Yesterday the United States Supreme Court agreed to consider whether a police officer has a reasonable expectation of privacy in text messages sent using his department-issued pager. The Ninth Circuit Court of Appeals ruled earlier this year that the officer had such a privacy right. Click here to read the opinion below in City of Ontario, California v. Quon.
In Quon, the employer, the City of Ontario, distributed to its police officers pagers with texting capability. The City then audited the use of text messages by the officers to determine whether overage charges may have been caused by personal use of the service. During the audit, it discovered that Quon had sent several personal, sexually explicit text messages. Quon sued the City, asserting violations of his right to privacy under the Fourth Amendment of the United States Constitution as well as under Article I, Section I of the California Constitution. The District Court dismissed Quon’s suit after a jury found that the City conducted the audit to investigate usage, not misconduct. The Ninth Circuit reversed, holding that the City violated Quon’s constitutional privacy rights by reading his private texts, and the City’s articulated policies did not give Quon sufficient notice that his texts could by read by others to overcome his privacy rights.

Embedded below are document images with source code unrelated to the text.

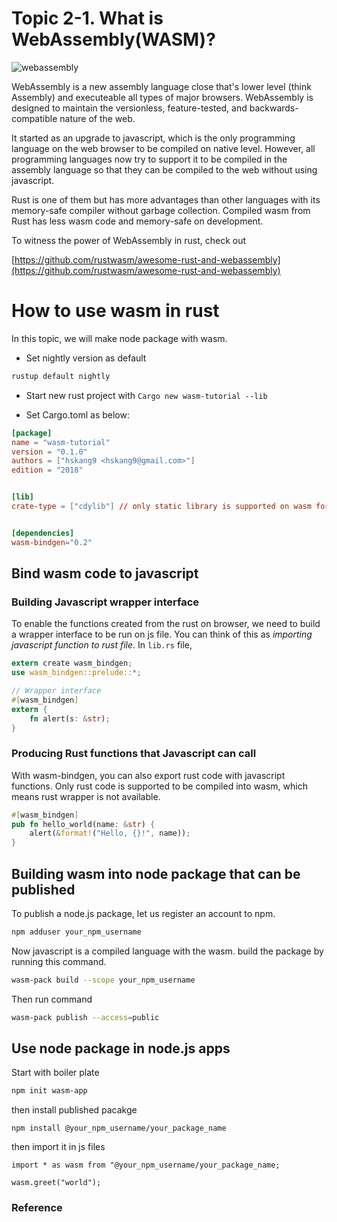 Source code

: # Topic 2-1. What is WebAssembly(WASM)?

![webassembly](https://upload.wikimedia.org/wikipedia/commons/thumb/c/c6/Web_Assembly_Logo.svg/1200px-Web_Assembly_Logo.svg.png)

WebAssembly is a new assembly language close that's lower level (think Assembly) and executeable all types of major browsers. WebAssembly is designed to maintain the versionless, feature-tested, and backwards-compatible nature of the web.   

It started as an upgrade to javascript, which is the only programming language on the web browser to be compiled on native level. However, all programming languages now try to support it to be compiled in the assembly language so that they can be compiled to the web without using javascript.

Rust is one of them but has more advantages than other languages with its memory-safe compiler without garbage collection. Compiled wasm from Rust has less wasm code and memory-safe on development.

To witness the power of WebAssembly in rust, check out 

[https://github.com/rustwasm/awesome-rust-and-webassembly](https://github.com/rustwasm/awesome-rust-and-webassembly)

# How to use wasm in rust

In this topic, we will make node package with wasm.

- Set nightly version as default
```bash
rustup default nightly
```

- Start new rust project with `Cargo new wasm-tutorial --lib`

- Set Cargo.toml as below:
```toml
[package]
name = "wasm-tutorial"
version = "0.1.0"
authors = ["hskang9 <hskang9@gmail.com>"]
edition = "2018"


[lib]
crate-type = ["cdylib"] // only static library is supported on wasm for now


[dependencies]
wasm-bindgen="0.2"
```


## Bind wasm code to javascript


### Building Javascript wrapper interface 

To enable the functions created from the rust on browser, we need to build a wrapper interface to be run on js file. You can think of this as *importing javascript function to rust file*. In `lib.rs` file,

```rust
extern create wasm_bindgen;
use wasm_bindgen::prelude::*;

// Wrapper interface
#[wasm_bindgen]
extern {
    fn alert(s: &str);
}
```

### Producing Rust functions that Javascript can call

With wasm-bindgen, you can also export rust code with javascript functions. Only rust code is supported to be compiled into wasm, which means rust wrapper is not available. 
```rust
#[wasm_bindgen]
pub fn hello_world(name: &str) {
    alert(&format!("Hello, {}!", name));
}
```

## Building wasm into node package that can be published

To publish a node.js package, let us register an account to npm.
```bash
npm adduser your_npm_username
```

Now javascript is a compiled language with the wasm. build the package by running this command.
```bash
wasm-pack build --scope your_npm_username
```

Then run command
```bash
wasm-pack publish --access=public
```

## Use node package in node.js apps

Start with boiler plate

```bash
npm init wasm-app
```

then install published pacakge 

```
npm install @your_npm_username/your_package_name
```

then import it in js files
```
import * as wasm from "@your_npm_username/your_package_name;

wasm.greet("world");

```





### Reference



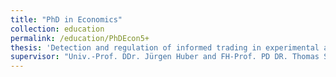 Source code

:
 ```yaml
---
title: "PhD in Economics"
collection: education
permalink: /education/PhDEcon5+
thesis: 'Detection and regulation of informed trading in experimental asset markets'
supervisor: "Univ.-Prof. DDr. Jürgen Huber and FH-Prof. PD DR. Thomas Stöckl"
---
```

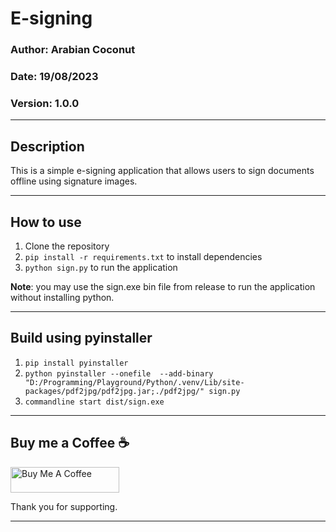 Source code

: # E-signing 
### Author: Arabian Coconut
### Date: 19/08/2023
### Version: 1.0.0

---

## Description
This is a simple e-signing application that allows users to sign documents offline using signature images.

---

## How to use
1. Clone the repository
2. ```pip install -r requirements.txt``` to install dependencies
3. ```python sign.py``` to run the application

**Note**: you may use the sign.exe bin file from release to run the application without installing python.

---

## Build using pyinstaller
1. ```pip install pyinstaller```
2. ```python pyinstaller --onefile  --add-binary  "D:/Programming/Playground/Python/.venv/Lib/site-packages/pdf2jpg/pdf2jpg.jar;./pdf2jpg/" sign.py```
3. ```commandline start dist/sign.exe```

---

## Buy me a Coffee :coffee:
<a href="https://www.buymeacoffee.com/arabiancoconut" target="_blank"><img src="https://cdn.buymeacoffee.com/buttons/default-orange.png" alt="Buy Me A Coffee" height="41" width="174"></a>

Thank you for supporting.

--- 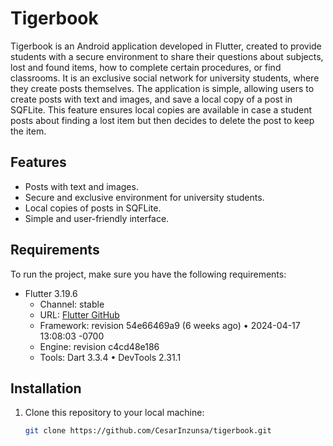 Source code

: # Tigerbook

Tigerbook is an Android application developed in Flutter, created to provide students with a secure environment to share their questions about subjects, lost and found items, how to complete certain procedures, or find classrooms. It is an exclusive social network for university students, where they create posts themselves. The application is simple, allowing users to create posts with text and images, and save a local copy of a post in SQFLite. This feature ensures local copies are available in case a student posts about finding a lost item but then decides to delete the post to keep the item.

## Features

- Posts with text and images.
- Secure and exclusive environment for university students.
- Local copies of posts in SQFLite.
- Simple and user-friendly interface.

## Requirements

To run the project, make sure you have the following requirements:

- Flutter 3.19.6
    - Channel: stable
    - URL: [Flutter GitHub](https://github.com/flutter/flutter.git)
    - Framework: revision 54e66469a9 (6 weeks ago) • 2024-04-17 13:08:03 -0700
    - Engine: revision c4cd48e186
    - Tools: Dart 3.3.4 • DevTools 2.31.1

## Installation

1. Clone this repository to your local machine:
   ```sh
   git clone https://github.com/CesarInzunsa/tigerbook.git
   ```
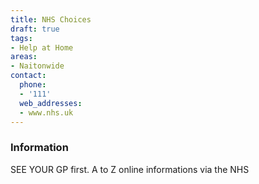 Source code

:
 ```yaml
---
title: NHS Choices
draft: true
tags:
- Help at Home
areas:
- Naitonwide
contact:
  phone:
  - '111'
  web_addresses:
  - www.nhs.uk
---
```


### Information
SEE YOUR GP first. A to Z online informations via the NHS

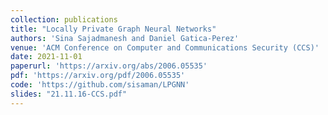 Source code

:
 ```yaml
---
collection: publications
title: "Locally Private Graph Neural Networks"
authors: 'Sina Sajadmanesh and Daniel Gatica-Perez'
venue: 'ACM Conference on Computer and Communications Security (CCS)'
date: 2021-11-01
paperurl: 'https://arxiv.org/abs/2006.05535'
pdf: 'https://arxiv.org/pdf/2006.05535'
code: 'https://github.com/sisaman/LPGNN'
slides: "21.11.16-CCS.pdf"
---
```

What does this mean for employers? For most private employers, this case will have little or no impact. Federal privacy rights, such as those that come from the Fourth Amendment, apply only to public employers and not to private ones. Private California employers should watch out: California courts have sometimes applied state constitutional rights to private employers, and could rule that their employees have privacy rights in work-provided email and text systems. Still, it is a good practice for all employers, public and private and in all states, to adopt and distribute policies clearly stating that employees have no expectation of privacy in communications they make using employer-provided equipment and systems, such as email, text messages, cell phones, etc.